* [What to work on] Copy all the lines of the data that include the word "textContent".

(Saved entries)
════════════════
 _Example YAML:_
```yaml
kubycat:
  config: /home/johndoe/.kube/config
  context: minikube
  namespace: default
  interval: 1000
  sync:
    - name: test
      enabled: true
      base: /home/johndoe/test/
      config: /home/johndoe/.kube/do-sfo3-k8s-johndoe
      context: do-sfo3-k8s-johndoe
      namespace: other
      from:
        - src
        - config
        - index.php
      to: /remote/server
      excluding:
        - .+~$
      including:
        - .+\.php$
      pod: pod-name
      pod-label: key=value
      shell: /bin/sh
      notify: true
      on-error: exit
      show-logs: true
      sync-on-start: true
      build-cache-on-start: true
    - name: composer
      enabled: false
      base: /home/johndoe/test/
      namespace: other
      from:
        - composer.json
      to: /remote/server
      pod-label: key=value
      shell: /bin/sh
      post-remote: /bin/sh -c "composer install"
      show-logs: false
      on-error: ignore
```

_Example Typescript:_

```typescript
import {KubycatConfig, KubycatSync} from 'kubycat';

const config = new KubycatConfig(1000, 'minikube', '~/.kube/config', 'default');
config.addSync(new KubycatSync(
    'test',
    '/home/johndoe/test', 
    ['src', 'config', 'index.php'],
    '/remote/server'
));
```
════════════════
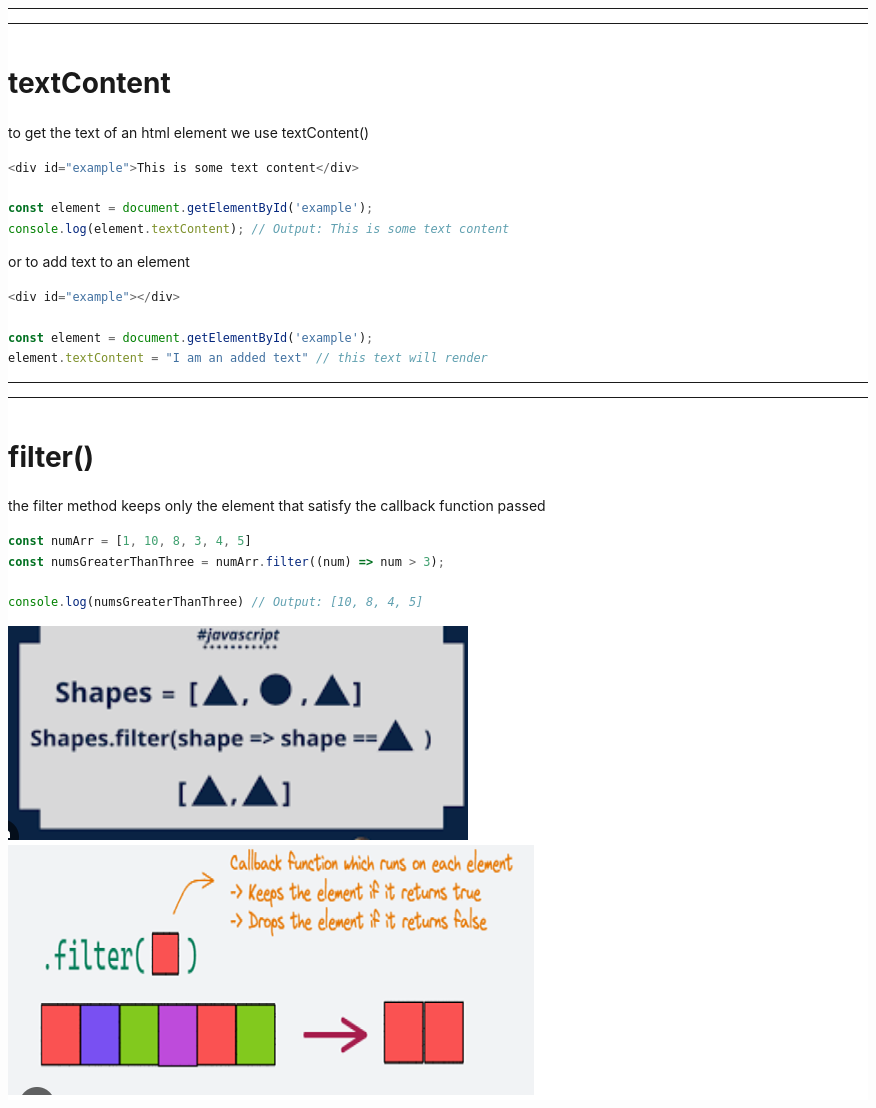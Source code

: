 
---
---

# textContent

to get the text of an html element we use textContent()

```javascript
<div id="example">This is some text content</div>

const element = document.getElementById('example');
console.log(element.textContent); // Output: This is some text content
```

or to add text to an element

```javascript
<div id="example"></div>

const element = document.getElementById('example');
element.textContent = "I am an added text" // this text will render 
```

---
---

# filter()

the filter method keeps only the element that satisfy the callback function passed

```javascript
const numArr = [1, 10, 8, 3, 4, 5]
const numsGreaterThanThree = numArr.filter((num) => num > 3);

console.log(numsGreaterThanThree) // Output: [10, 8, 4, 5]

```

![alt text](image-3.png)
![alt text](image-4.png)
════════════════
* [Written answer]
# textContent
to get the text of an html element we use textContent()
console.log(element.textContent); // Output: This is some text content
element.textContent = "I am an added text" // this text will render 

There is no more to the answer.